Victoria’s extended ‘circuit breaker’ lockdown may be testing the patience of the state’s residents, but its major changes in traffic flow have been a valuable source of new data for an AI algorithm that can accurately predict local traffic flows three hours into the future.

PeakHour Urban Technologies, a startup that was founded last year to apply AI to complex traffic modelling, joined the Victorian Department of Transport (VicDoT) and Telstra in a collaborative project co-ordinated by the University of Melbourne’s Australian Integrated Multimodal EcoSystem (AIMES).

By assembling a highly technical team of less than 10 people – including traffic engineering experts, software developers and software engineers – the company has developed bespoke AI algorithms and is tuning them against massive volumes of traffic data, which is collected in real time from a variety of sources.

“I believe the key is to have a multi-disciplinary approach and have people who are experts in different domains,” PeakHour founding CEO Omid Ejtemai told Information Age.

“We bring them together and innovate, and try to do something that has not been done before, but is based on deep knowledge in these areas.”

The AI engine has been applied to data from over 10,000 monitoring points across the Melbourne metropolitan area, which is collected by VicDoT’s Sydney Coordinated Adaptive Traffic System (SCATS) road-monitoring system and gives PeakHour updated location-based data about traffic volume every 5 minutes.

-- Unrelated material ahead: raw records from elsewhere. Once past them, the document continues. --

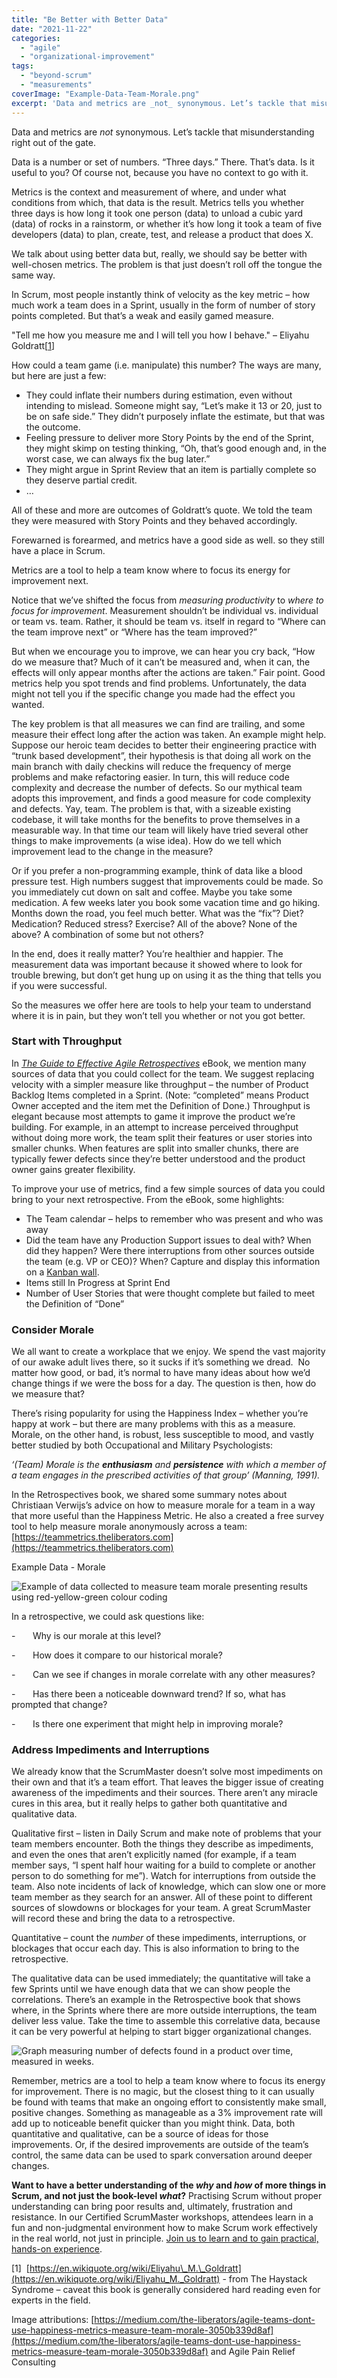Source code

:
 ```yaml
---
title: "Be Better with Better Data"
date: "2021-11-22"
categories: 
  - "agile"
  - "organizational-improvement"
tags: 
  - "beyond-scrum"
  - "measurements"
coverImage: "Example-Data-Team-Morale.png"
excerpt: 'Data and metrics are _not_ synonymous. Let’s tackle that misunderstanding right out of the'
---
```


Data and metrics are _not_ synonymous. Let’s tackle that misunderstanding right out of the gate.

Data is a number or set of numbers. “Three days.” There. That’s data. Is it useful to you? Of course not, because you have no context to go with it.

Metrics is the context and measurement of where, and under what conditions from which, that data is the result. Metrics tells you whether three days is how long it took one person (data) to unload a cubic yard (data) of rocks in a rainstorm, or whether it’s how long it took a team of five developers (data) to plan, create, test, and release a product that does X.

We talk about using better data but, really, we should say be better with well-chosen metrics. The problem is that just doesn’t roll off the tongue the same way.

In Scrum, most people instantly think of velocity as the key metric – how much work a team does in a Sprint, usually in the form of number of story points completed. But that’s a weak and easily gamed measure.

"Tell me how you measure me and I will tell you how I behave." – Eliyahu Goldratt\[[1](#footnotes)\]

How could a team game (i.e. manipulate) this number? The ways are many, but here are just a few:

- They could inflate their numbers during estimation, even without intending to mislead. Someone might say, “Let’s make it 13 or 20, just to be on safe side.” They didn’t purposely inflate the estimate, but that was the outcome.
- Feeling pressure to deliver more Story Points by the end of the Sprint, they might skimp on testing thinking, “Oh, that’s good enough and, in the worst case, we can always fix the bug later.”
- They might argue in Sprint Review that an item is partially complete so they deserve partial credit.
- …

All of these and more are outcomes of Goldratt’s quote. We told the team they were measured with Story Points and they behaved accordingly.

Forewarned is forearmed, and metrics have a good side as well. so they still have a place in Scrum.

Metrics are a tool to help a team know where to focus its energy for improvement next.

Notice that we’ve shifted the focus from _measuring productivity_ to _where to focus for improvement_. Measurement shouldn’t be individual vs. individual or team vs. team. Rather, it should be team vs. itself in regard to “Where can the team improve next” or “Where has the team improved?”

But when we encourage you to improve, we can hear you cry back, “How do we measure that? Much of it can’t be measured and, when it can, the effects will only appear months after the actions are taken.” Fair point. Good metrics help you spot trends and find problems. Unfortunately, the data might not tell you if the specific change you made had the effect you wanted.

The key problem is that all measures we can find are trailing, and some measure their effect long after the action was taken. An example might help. Suppose our heroic team decides to better their engineering practice with “trunk based development”, their hypothesis is that doing all work on the main branch with daily checkins will reduce the frequency of merge problems and make refactoring easier. In turn, this will reduce code complexity and decrease the number of defects. So our mythical team adopts this improvement, and finds a good measure for code complexity and defects. Yay, team. The problem is that, with a sizeable existing codebase, it will take months for the benefits to prove themselves in a measurable way. In that time our team will likely have tried several other things to make improvements (a wise idea). How do we tell which improvement lead to the change in the measure?

Or if you prefer a non-programming example, think of data like a blood pressure test. High numbers suggest that improvements could be made. So you immediately cut down on salt and coffee. Maybe you take some medication. A few weeks later you book some vacation time and go hiking. Months down the road, you feel much better. What was the “fix”? Diet? Medication? Reduced stress? Exercise? All of the above? None of the above? A combination of some but not others?

In the end, does it really matter? You’re healthier and happier. The measurement data was important because it showed where to look for trouble brewing, but don’t get hung up on using it as the thing that tells you if you were successful.

So the measures we offer here are tools to help your team to understand where it is in pain, but they won’t tell you whether or not you got better.

### Start with Throughput

In [_The Guide to Effective Agile Retrospectives_](/guide-to-effective-agile-retrospectives) eBook, we mention many sources of data that you could collect for the team. We suggest replacing velocity with a simpler measure like throughput – the number of Product Backlog Items completed in a Sprint. (Note: “completed” means Product Owner accepted and the item met the Definition of Done.) Throughput is elegant because most attempts to game it improve the product we’re building. For example, in an attempt to increase perceived throughput without doing more work, the team split their features or user stories into smaller chunks. When features are split into smaller chunks, there are typically fewer defects since they’re better understood and the product owner gains greater flexibility.

To improve your use of metrics, find a few simple sources of data you could bring to your next retrospective. From the eBook, some highlights:

- The Team calendar – helps to remember who was present and who was away
- Did the team have any Production Support issues to deal with? When did they happen? Were there interruptions from other sources outside the team (e.g. VP or CEO)? When? Capture and display this information on a [Kanban wall](/blog/kanban-portfolio-view-continued.html).
- Items still In Progress at Sprint End
- Number of User Stories that were thought complete but failed to meet the Definition of “Done”

### Consider Morale

We all want to create a workplace that we enjoy. We spend the vast majority of our awake adult lives there, so it sucks if it’s something we dread.  No matter how good, or bad, it’s normal to have many ideas about how we’d change things if we were the boss for a day. The question is then, how do we measure that?

There’s rising popularity for using the Happiness Index – whether you’re happy at work – but there are many problems with this as a measure. Morale, on the other hand, is robust, less susceptible to mood, and vastly better studied by both Occupational and Military Psychologists:

_‘(Team) Morale is the **enthusiasm** and **persistence** with which a member of a team engages in the prescribed activities of that group’ (Manning, 1991)._

In the Retrospectives book, we shared some summary notes about Christiaan Verwijs’s advice on how to measure morale for a team in a way that more useful than the Happiness Metric. He also a created a free survey tool to help measure morale anonymously across a team: [https://teammetrics.theliberators.com](https://teammetrics.theliberators.com)

Example Data - Morale

![Example of data collected to measure team morale presenting results using red-yellow-green colour coding](src/content/blog/be-better-with-better-data/images/Example-Data-Team-Morale-1024x534.png)

In a retrospective, we could ask questions like:

\-       Why is our morale at this level?

\-       How does it compare to our historical morale?

\-       Can we see if changes in morale correlate with any other measures?

\-       Has there been a noticeable downward trend? If so, what has prompted that change?

\-       Is there one experiment that might help in improving morale?

### Address Impediments and Interruptions

We already know that the ScrumMaster doesn’t solve most impediments on their own and that it’s a team effort. That leaves the bigger issue of creating awareness of the impediments and their sources. There aren’t any miracle cures in this area, but it really helps to gather both quantitative and qualitative data.

Qualitative first – listen in Daily Scrum and make note of problems that your team members encounter. Both the things they describe as impediments, and even the ones that aren’t explicitly named (for example, if a team member says, “I spent half hour waiting for a build to complete or another person to do something for me”). Watch for interruptions from outside the team. Also note incidents of lack of knowledge, which can slow one or more team member as they search for an answer. All of these point to different sources of slowdowns or blockages for your team. A great ScrumMaster will record these and bring the data to a retrospective.

Quantitative – count the _number_ of these impediments, interruptions, or blockages that occur each day. This is also information to bring to the retrospective.

The qualitative data can be used immediately; the quantitative will take a few Sprints until we have enough data that we can show people the correlations. There’s an example in the Retrospective book that shows where, in the Sprints where there are more outside interruptions, the team deliver less value. Take the time to assemble this correlative data, because it can be very powerful at helping to start bigger organizational changes.

![Graph measuring number of defects found in a product over time, measured in weeks.](src/content/blog/be-better-with-better-data/images/Example-Data-Quality-1024x574.jpg)

Remember, metrics are a tool to help a team know where to focus its energy for improvement. There is no magic, but the closest thing to it can usually be found with teams that make an ongoing effort to consistently make small, positive changes. Something as manageable as a 3% improvement rate will add up to noticeable benefit quicker than you might think. Data, both quantitative and qualitative, can be a source of ideas for those improvements. Or, if the desired improvements are outside of the team’s control, the same data can be used to spark conversation around deeper changes.

**Want to have a better understanding of the _why_ and _how_ of more things in Scrum, and not just the book-level _what_?** Practising Scrum without proper understanding can bring poor results and, ultimately, frustration and resistance. In our Certified ScrumMaster workshops, attendees learn in a fun and non-judgmental environment how to make Scrum work effectively in the real world, not just in principle. [Join us to learn and to gain practical, hands-on experience](/certified-scrummaster-csm-training).

\[1\]  [https://en.wikiquote.org/wiki/Eliyahu\_M.\_Goldratt](https://en.wikiquote.org/wiki/Eliyahu_M._Goldratt) - from The Haystack Syndrome – caveat this book is generally considered hard reading even for experts in the field.

Image attributions: [https://medium.com/the-liberators/agile-teams-dont-use-happiness-metrics-measure-team-morale-3050b339d8af](https://medium.com/the-liberators/agile-teams-dont-use-happiness-metrics-measure-team-morale-3050b339d8af) and Agile Pain Relief Consulting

Combined with regularly updated point-in-time speed data from over 20,000 collection points provided by geographical systems vendor TomTom – which has been tracking worldwide changes in traffic flow during the pandemic – PeakHour’s AI has been able to reliably predict how traffic will look anywhere in Melbourne, up to three hours in advance.

Such modelling will become invaluable in future ‘smart cities’ where traffic flows will be managed by increasingly automated infrastructure – but it is already useful as a way of, for example, predicting changes in traffic flow if a particular road is closed for repaving.

“In order to optimise and manage traffic, we need to be able to predict it,” Ejtemai explained. “If we cannot measure traffic, it’s very difficult to optimise it.”

Traffic cop for the smart city

To be immediately useful, he said, speed is of the essence: “It has to be fast in order to be relevant,” Ejtemai said.

This requirement pushed PeakHour to tap the Amazon Web Services cloud platform, which provides both compute capability to scale the AI algorithm and massive amounts of data storage to hold a data set that is growing by many gigabytes per day.

“We believe this is the right approach because data is becoming more and more available,” Ejtemai said. “The quality is improving, additional sources of data are coming, and we are ready and set up to ingest them.”

States already maintain standardised data sets containing information about transport infrastructure – with NSW’s open-data operation, for example, offering data sets describing the state’s road segments, traffic lights, toll road data, and historical traffic volumes.

Completely new data sources are also being tested to see if they provide new insight or greater accuracy: current weather data, for example, could provide a new facet to the AI’s traffic modelling by revealing if slowdowns, for example, are exacerbated by rain.

Recent Infrastructure Australia modelling suggested that road congestion and public transport crowding cost the country $19 billion in 2016, and this is expect to increase to $39.8b in 2031 unless better traffic-management strategies are widely embraced.

Ultimately, the new AI models that the PeakHour-University of Melbourne team are developing will be able to be operationalised and integrated into everyday traffic management, development planning, event management, and other activities.

As well as predicting future traffic patterns, the system can also streamline the traffic signals managing the movement of on-road vehicles, freight, and on-road public transport.

Although it has been developed and tested in Melbourne, the system can be applied to any city.

“If we can upscale the application to provide more accurate prediction with machine learning and real-time data,” said AIMES director Professor Majid Sarvi, “it will soon be possible to substantially reduce delays in hotspots across Melbourne and many locations across the globe.”

Although the three-hour prediction timeframe is most immediately useful as an operational tool, Ejtemai said the team’s experiments have shown that the AI modelling can also predict traffic flows “up to one or two months, surprisingly accurately based on real-time data and that pattern that we see today.”

Ultimately, the imperative to improve traffic management will be fundamental to urban sustainability as congestion continues to challenge growth.

“Demand is growing, and the solution here is technology that will help cities remain liveable and sustainable,” Ejtemai said.

“Traffic prediction is a starting point, and we are really excited about using this data to achieve better results.”